The pain of menstruation is induced by some inflammatory elements that respond to anti-inflammatory medications. So over the counter Advil or prescription anti-inflammatory medications may help. The best is to check with a gynecologist as soon as you feel your menstrual cycle pains are more than usual. Different hormonal treatments or even surgery may be needed to treat this condition. Any time the menstruation stops, the pain will stop as well. Examples are like temporary stop of pain in pregnancy or permanent stop of pain in menopause.

Seek your doctor's help when your menstruation pain is out of ordinary.

Dr. Kevin ROD

Friday, June 3, 2011


Human pelvic area is a busy place. Many important organs in male and female are located there.

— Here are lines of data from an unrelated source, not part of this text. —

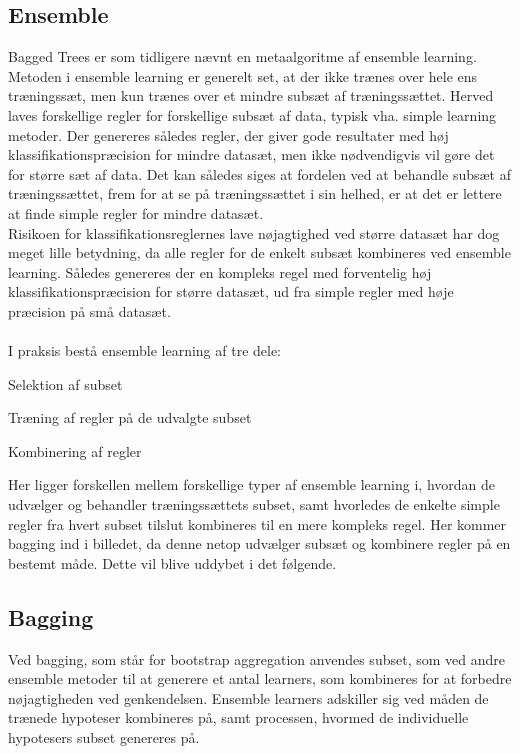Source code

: \subsection{Ensemble}
Bagged Trees er som tidligere nævnt en metaalgoritme af ensemble learning. Metoden i ensemble learning er generelt set, at der ikke trænes over hele ens træningssæt, men kun trænes over et mindre subsæt af træningssættet. Herved laves forskellige regler for forskellige subsæt af data, typisk vha. simple learning metoder. Der genereres således regler, der giver gode resultater med høj klassifikationspræcision for mindre datasæt, men ikke nødvendigvis vil gøre det for større sæt af data. 
Det kan således siges at fordelen ved at behandle subsæt af træningssættet, frem for at se på træningssættet i sin helhed, er at det er lettere at finde simple regler for mindre datasæt.
\\Risikoen for klassifikationsreglernes lave nøjagtighed ved større datasæt har dog meget lille betydning, da alle regler for de enkelt subsæt kombineres ved ensemble learning. Således genereres der en kompleks regel med forventelig høj klassifikationspræcision for større datasæt, ud fra simple regler med høje præcision på små datasæt.
\\\\
I praksis bestå ensemble learning af tre dele:
\begin{myEnumerate}
\item Selektion af subset
\item Træning af regler på de udvalgte subset
\item Kombinering af regler 
\end{myEnumerate}

Her ligger forskellen mellem forskellige typer af ensemble learning i, hvordan de udvælger og behandler træningssættets subset, samt hvorledes de enkelte simple regler fra hvert subset tilslut kombineres til en mere kompleks regel. 
Her kommer bagging ind i billedet, da denne netop udvælger subsæt og kombinere regler på en bestemt måde. Dette vil blive uddybet i det følgende. 

\subsection{Bagging}
Ved bagging, som står for bootstrap aggregation anvendes subset, som ved andre ensemble metoder til at generere et antal learners, som kombineres for at forbedre nøjagtigheden ved genkendelsen. Ensemble learners adskiller sig ved måden de trænede hypoteser kombineres på, samt processen, hvormed de individuelle hypotesers subset genereres på. 

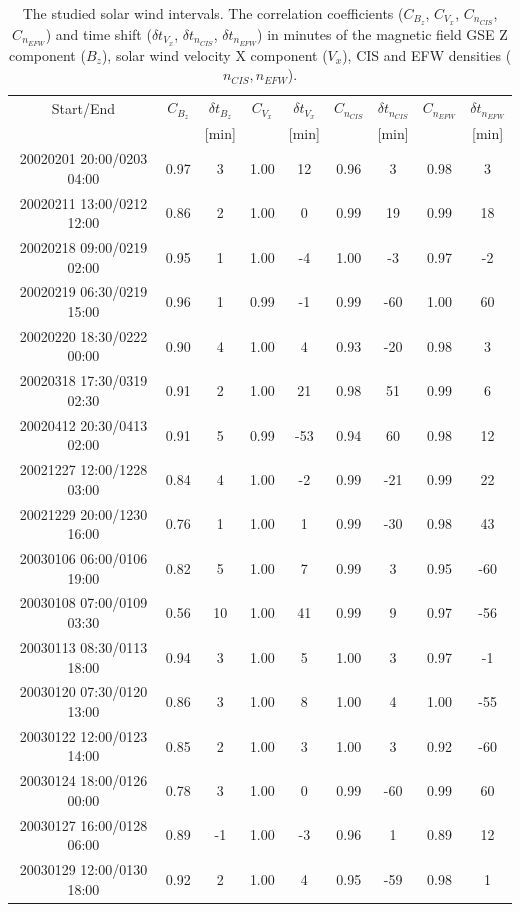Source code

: \documentclass[draft]{agujournal2019}
\begin{document}
\begin{table}[h]
\setlength{\tabcolsep}{3pt}
\caption{The studied solar wind intervals. The correlation coefficients ($C_{B_{z}}$, $C_{V_{x}}$, $C_{n_{CIS}}$, $C_{n_{EFW}}$) and time shift ($\delta t_{V_{x}}$, $\delta t_{n_{CIS}}$, $\delta t_{n_{EFW}}$) in minutes of the magnetic field GSE Z component ($B_z$), solar wind velocity X component ($V_x$), CIS and EFW densities ($n_{CIS}, n_{EFW}$).\label{tab:sw}}
\centering
\begin{tabular}{c||cc|cc|cc|cc}
\hline
Start/End & $C_{B_{z}}$ & $\delta t_{B_{z}}$ & $C_{V_{x}}$ & $\delta t_{V_{x}}$ & $C_{n_{CIS}}$ & $\delta t_{n_{CIS}}$ & $C_{n_{EFW}}$ & $\delta t_{n_{EFW}}$ \\
& & [min] & & [min] & & [min] & & [min] \\
\hline
20020201 20:00/0203 04:00 & 0.97 & 3 & 1.00 & 12 & 0.96 & 3 & 0.98 & 3 \\
20020211 13:00/0212 12:00 & 0.86 & 2 & 1.00 & 0 & 0.99 & 19 & 0.99 & 18 \\
20020218 09:00/0219 02:00 & 0.95 & 1 & 1.00 & -4 & 1.00 & -3 & 0.97 & -2 \\
20020219 06:30/0219 15:00 & 0.96 & 1 & 0.99 & -1 & 0.99 & -60 & 1.00 & 60 \\
20020220 18:30/0222 00:00 & 0.90 & 4 & 1.00 & 4 & 0.93 & -20 & 0.98 & 3 \\
20020318 17:30/0319 02:30 & 0.91 & 2 & 1.00 & 21 & 0.98 & 51 & 0.99 & 6 \\
20020412 20:30/0413 02:00 & 0.91 & 5 & 0.99 & -53 & 0.94 & 60 & 0.98 & 12 \\
20021227 12:00/1228 03:00 & 0.84 & 4 & 1.00 & -2 & 0.99 & -21 & 0.99 & 22 \\
20021229 20:00/1230 16:00 & 0.76 & 1 & 1.00 & 1 & 0.99 & -30 & 0.98 & 43 \\
20030106 06:00/0106 19:00 & 0.82 & 5 & 1.00 & 7 & 0.99 & 3 & 0.95 & -60 \\
20030108 07:00/0109 03:30 & 0.56 & 10 & 1.00 & 41 & 0.99 & 9 & 0.97 & -56 \\
20030113 08:30/0113 18:00 & 0.94 & 3 & 1.00 & 5 & 1.00 & 3 & 0.97 & -1 \\
20030120 07:30/0120 13:00 & 0.86 & 3 & 1.00 & 8 & 1.00 & 4 & 1.00 & -55 \\
20030122 12:00/0123 14:00 & 0.85 & 2 & 1.00 & 3 & 1.00 & 3 & 0.92 & -60 \\
20030124 18:00/0126 00:00 & 0.78 & 3 & 1.00 & 0 & 0.99 & -60 & 0.99 & 60 \\
20030127 16:00/0128 06:00 & 0.89 & -1 & 1.00 & -3 & 0.96 & 1 & 0.89 & 12 \\
20030129 12:00/0130 18:00 & 0.92 & 2 & 1.00 & 4 & 0.95 & -59 & 0.98 & 1 \\
\hline
\end{tabular}
\end{table}
\end{document}
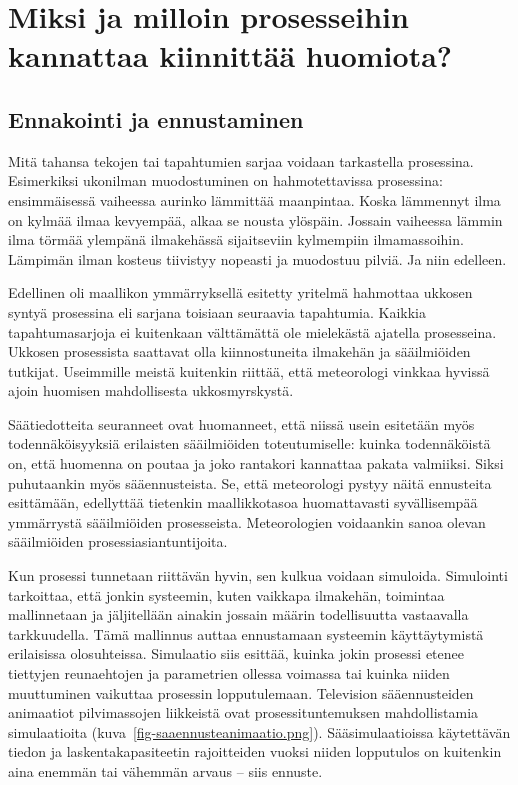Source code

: \documentclass[
  finnish,
  letterpaper,
  DIV=11,
  numbers=noendperiod,
  oneside]{scrreprt}
\begin{document}
\section{Miksi ja milloin prosesseihin kannattaa kiinnittää
huomiota?}\label{miksi-ja-milloin-prosesseihin-kannattaa-kiinnittuxe4uxe4-huomiota}

\subsection{Ennakointi ja
ennustaminen}\label{ennakointi-ja-ennustaminen}

Mitä tahansa tekojen tai tapahtumien sarjaa voidaan tarkastella
prosessina. Esimerkiksi ukonilman muodostuminen on hahmotettavissa
prosessina: ensimmäisessä vaiheessa aurinko lämmittää maanpintaa. Koska
lämmennyt ilma on kylmää ilmaa kevyempää, alkaa se nousta ylöspäin.
Jossain vaiheessa lämmin ilma törmää ylempänä ilmakehässä sijaitseviin
kylmempiin ilmamassoihin. Lämpimän ilman kosteus tiivistyy nopeasti ja
muodostuu pilviä. Ja niin edelleen.

Edellinen oli maallikon ymmärryksellä esitetty yritelmä hahmottaa
ukkosen syntyä prosessina eli sarjana toisiaan seuraavia tapahtumia.
Kaikkia tapahtumasarjoja ei kuitenkaan välttämättä ole mielekästä
ajatella prosesseina. Ukkosen prosessista saattavat olla kiinnostuneita
ilmakehän ja sääilmiöiden tutkijat. Useimmille meistä kuitenkin riittää,
että meteorologi vinkkaa hyvissä ajoin huomisen mahdollisesta
ukkosmyrskystä.

Säätiedotteita seuranneet ovat huomanneet, että niissä usein esitetään
myös todennäköisyyksiä erilaisten sääilmiöiden toteutumiselle: kuinka
todennäköistä on, että huomenna on poutaa ja joko rantakori kannattaa
pakata valmiiksi. Siksi puhutaankin myös sääennusteista. Se, että
meteorologi pystyy näitä ennusteita esittämään, edellyttää tietenkin
maallikkotasoa huomattavasti syvällisempää ymmärrystä sääilmiöiden
prosesseista. Meteorologien voidaankin sanoa olevan sääilmiöiden
prosessiasiantuntijoita.

Kun prosessi tunnetaan riittävän hyvin, sen kulkua voidaan simuloida.
Simulointi tarkoittaa, että jonkin systeemin, kuten vaikkapa ilmakehän,
toimintaa mallinnetaan ja jäljitellään ainakin jossain määrin
todellisuutta vastaavalla tarkkuudella. Tämä mallinnus auttaa
ennustamaan systeemin käyttäytymistä erilaisissa olosuhteissa.
Simulaatio siis esittää, kuinka jokin prosessi etenee tiettyjen
reunaehtojen ja parametrien ollessa voimassa tai kuinka niiden
muuttuminen vaikuttaa prosessin lopputulemaan. Television sääennusteiden
animaatiot pilvimassojen liikkeistä ovat prosessituntemuksen
mahdollistamia simulaatioita (kuva~\ref{fig-saaennusteanimaatio.png}).
Sääsimulaatioissa käytettävän tiedon ja laskentakapasiteetin
rajoitteiden vuoksi niiden lopputulos on kuitenkin aina enemmän tai
vähemmän arvaus -- siis ennuste.
\end{document}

Prostate, urinary bladder, uterus, ovaries, ovarian tubes, pelvic nerves, great intestine, rectum, pelvic muscles, arteries and vein, lymph nodes, pelvic area bones and any other contents of this area can be a source of pain. Just by looking at this list we can realize that finding out which of these elements is the cause of pain can be very challenging most of the times. For this reason, we usually try to find out what is the mechanism of pain generation. 

Infections, inflammations, circulation problems, tumours or at many times referred pain (pain coming from another source and being felt in pelvic area) may be the cause. A series of different specialist evaluations may be needed to sort this out. Urologists can check the urinary system causes. Gynaecologist can check out the uterus, ovaries and ovarian tubes to rule out any infection, inflammations and malignancies.

A thorough pelvic exam, different samples evaluation, ultrasound, X-Ray, CT scan or MRI may be needed to evaluate this condition. At time, maybe many times, we do all of these and there is nothing to be found. A big portion of this last group are pelvic Neuropathic pain. It means that although the structures are normal,and that is why all the tests are negative, the nerves are not functioning normally. For this condition the treatment would be to calm down the nerve by different medications used in neuropathic pain like anti-epileptics or anti-depressants or to do some injections to block the irritated nerve.

Patients can do pelvic floor exercises by contracting and releasing the muscles of pelvic area to increase the circulation and improve the core muscles of that area to support the management of pain. These exercises are found to be very helpful in long term.

It is a difficult condition and needs a lot of patience to manage.

Dr. Kevin ROD

Wednesday, June 1, 2011


Many of chronic pain patients are forced into poverty. There are many employed and productive people who get injured or develop a condition that leads into chronic pain. Once chronic pain is settled, productivity and ability to work decreases. Most of us think being poor or homeless is so far or remote from us. In reality, most of members of any society are only a couple of pay checks far from falling into poverty. Chronic pain on its own is difficult to handle. Add poverty, losing ability to work and keep the house or other belongings to it, then we have a disaster. But rich or poor, we have to treat and manage the chronic pain condition.

We talk a lot about multi-disciplinary pain management, but all or most of these disciplines of therapy cost money. What to do in this situation? There have been lot of evidence coming out lately on the positive role of self management in chronic pain. If we can learn about what better choices we can make within our budget about our diet, learn to exercise and practice meditation and relaxation exercise, most of medical conditions would be better controlled, including chronic pain. When the down turn in economy happened a few years ago, I worked on developing a self management guide for patients who could not afford to pay for different therapies and we would give the guide to any body in need free of charge. What is important is that I observed a lot of treatment outcome improvement within the group that used and practiced the guide recommendations.

Self management can be one of the ways to fight the effect of poverty on our pain.